****** Logic Analyser Experiment Results ******
 **************** 27/03/2015 ****************

These results measure the performance of the time synchronisation method,
running on 9 eZ430-RF2500 sensor nodes in a 3x3 grid.  The data is captured from
2 Saleae logic analysers running in parallel - this was done because
each analyser only has 1 channel and I couldn't get a logic analyser with
more channels to do what I needed!

The results record what's going on in each sensor node over time.  A GPIO
pin (pin 12) was used on each node to output the time sync state.  The
rising and falling edges tell us when the node is on, and also when each
new frame begins.

The trace for one node over a single frame might look something like the following:
                  .------------.    .------------.
------------------'            '----'            '-------------------------
The results capture ~100 frames (over about 400 seconds).

The first rising edge shows when the node is turned on.  Whenever a '1' is
asserted the node is in Rx mode.  Due to the limited channels available we have
to use the same channel to show when the timer reaches 0 (start of Tx window) -
this happens at the first falling edge.  The node asserts '1' again once the node
finishes its Tx and the final falling edge shows when the node turns off.

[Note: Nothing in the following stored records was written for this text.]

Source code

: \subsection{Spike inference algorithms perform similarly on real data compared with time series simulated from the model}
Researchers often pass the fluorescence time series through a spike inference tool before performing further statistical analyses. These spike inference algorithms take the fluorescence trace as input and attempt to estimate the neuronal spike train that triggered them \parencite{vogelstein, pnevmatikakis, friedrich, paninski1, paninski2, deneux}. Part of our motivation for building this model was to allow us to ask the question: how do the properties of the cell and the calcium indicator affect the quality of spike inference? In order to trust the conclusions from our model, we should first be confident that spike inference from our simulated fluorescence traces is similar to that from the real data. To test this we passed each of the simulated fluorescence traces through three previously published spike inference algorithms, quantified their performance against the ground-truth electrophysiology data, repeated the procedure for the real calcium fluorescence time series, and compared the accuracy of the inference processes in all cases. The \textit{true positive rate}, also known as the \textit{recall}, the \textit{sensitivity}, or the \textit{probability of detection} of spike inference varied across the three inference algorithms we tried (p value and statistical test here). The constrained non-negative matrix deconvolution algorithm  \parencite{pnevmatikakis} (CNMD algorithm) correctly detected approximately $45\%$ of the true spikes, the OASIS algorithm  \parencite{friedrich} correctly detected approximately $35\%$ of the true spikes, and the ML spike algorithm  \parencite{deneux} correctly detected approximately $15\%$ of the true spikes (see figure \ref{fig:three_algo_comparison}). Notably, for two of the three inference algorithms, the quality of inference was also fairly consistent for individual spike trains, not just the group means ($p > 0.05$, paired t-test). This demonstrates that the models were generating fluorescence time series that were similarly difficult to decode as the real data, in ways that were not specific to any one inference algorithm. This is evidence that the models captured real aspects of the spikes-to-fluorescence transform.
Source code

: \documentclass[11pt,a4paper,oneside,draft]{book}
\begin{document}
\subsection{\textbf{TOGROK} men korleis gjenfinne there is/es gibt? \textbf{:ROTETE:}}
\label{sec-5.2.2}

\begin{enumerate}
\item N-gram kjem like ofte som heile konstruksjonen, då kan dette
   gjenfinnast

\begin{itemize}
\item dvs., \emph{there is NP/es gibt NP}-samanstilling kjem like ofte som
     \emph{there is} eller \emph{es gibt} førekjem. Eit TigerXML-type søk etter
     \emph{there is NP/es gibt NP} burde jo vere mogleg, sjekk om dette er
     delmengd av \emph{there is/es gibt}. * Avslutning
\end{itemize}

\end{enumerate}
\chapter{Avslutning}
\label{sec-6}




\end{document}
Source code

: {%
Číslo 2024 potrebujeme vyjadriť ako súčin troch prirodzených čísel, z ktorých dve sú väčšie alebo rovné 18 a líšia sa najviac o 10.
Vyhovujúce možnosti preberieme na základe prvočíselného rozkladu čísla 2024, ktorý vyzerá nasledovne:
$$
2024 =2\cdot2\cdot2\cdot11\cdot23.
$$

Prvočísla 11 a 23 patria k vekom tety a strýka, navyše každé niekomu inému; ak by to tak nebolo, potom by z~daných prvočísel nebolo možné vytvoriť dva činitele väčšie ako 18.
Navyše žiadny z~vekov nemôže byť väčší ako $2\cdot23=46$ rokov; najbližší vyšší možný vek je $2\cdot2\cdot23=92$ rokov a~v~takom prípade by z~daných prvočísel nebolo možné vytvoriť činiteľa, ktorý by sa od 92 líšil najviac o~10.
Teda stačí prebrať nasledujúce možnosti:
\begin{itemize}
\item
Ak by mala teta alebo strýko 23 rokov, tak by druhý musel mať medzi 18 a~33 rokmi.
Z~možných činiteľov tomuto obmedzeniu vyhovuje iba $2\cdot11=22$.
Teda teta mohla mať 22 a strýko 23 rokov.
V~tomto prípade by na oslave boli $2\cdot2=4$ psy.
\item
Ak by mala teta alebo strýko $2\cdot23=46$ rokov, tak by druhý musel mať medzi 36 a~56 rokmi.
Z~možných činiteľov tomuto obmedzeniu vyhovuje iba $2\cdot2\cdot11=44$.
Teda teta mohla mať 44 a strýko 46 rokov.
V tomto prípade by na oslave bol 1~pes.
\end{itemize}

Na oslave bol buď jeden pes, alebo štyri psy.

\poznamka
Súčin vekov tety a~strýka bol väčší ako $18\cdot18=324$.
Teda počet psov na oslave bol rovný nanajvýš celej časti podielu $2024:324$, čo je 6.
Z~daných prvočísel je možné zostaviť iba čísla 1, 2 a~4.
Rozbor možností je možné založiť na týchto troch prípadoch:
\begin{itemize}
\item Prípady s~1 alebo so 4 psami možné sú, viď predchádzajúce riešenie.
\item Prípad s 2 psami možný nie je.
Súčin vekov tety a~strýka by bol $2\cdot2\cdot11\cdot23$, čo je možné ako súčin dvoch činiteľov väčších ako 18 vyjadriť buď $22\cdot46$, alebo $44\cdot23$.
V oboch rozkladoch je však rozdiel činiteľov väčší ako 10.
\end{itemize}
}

In terms of synchronisation the most important part of the waveform is the time of 
the first falling edge - the start of the Tx window.  The most important thing
is that all nodes share a common 0 timer value.

*****

The results are taken from 2 logic analysers run in parallel.  Both started
capturing data at roughly the same time, but the two results need to be
precisely aligned.  This was done by sharing a common channel between both
analysers.  The offset can then be calculated and as timestamps are measured
in seconds, it is possible to align the two data sets.  The separate data
from both analysers is combined in a single file, in which the nodes have
also been rearranged to be in ascending order.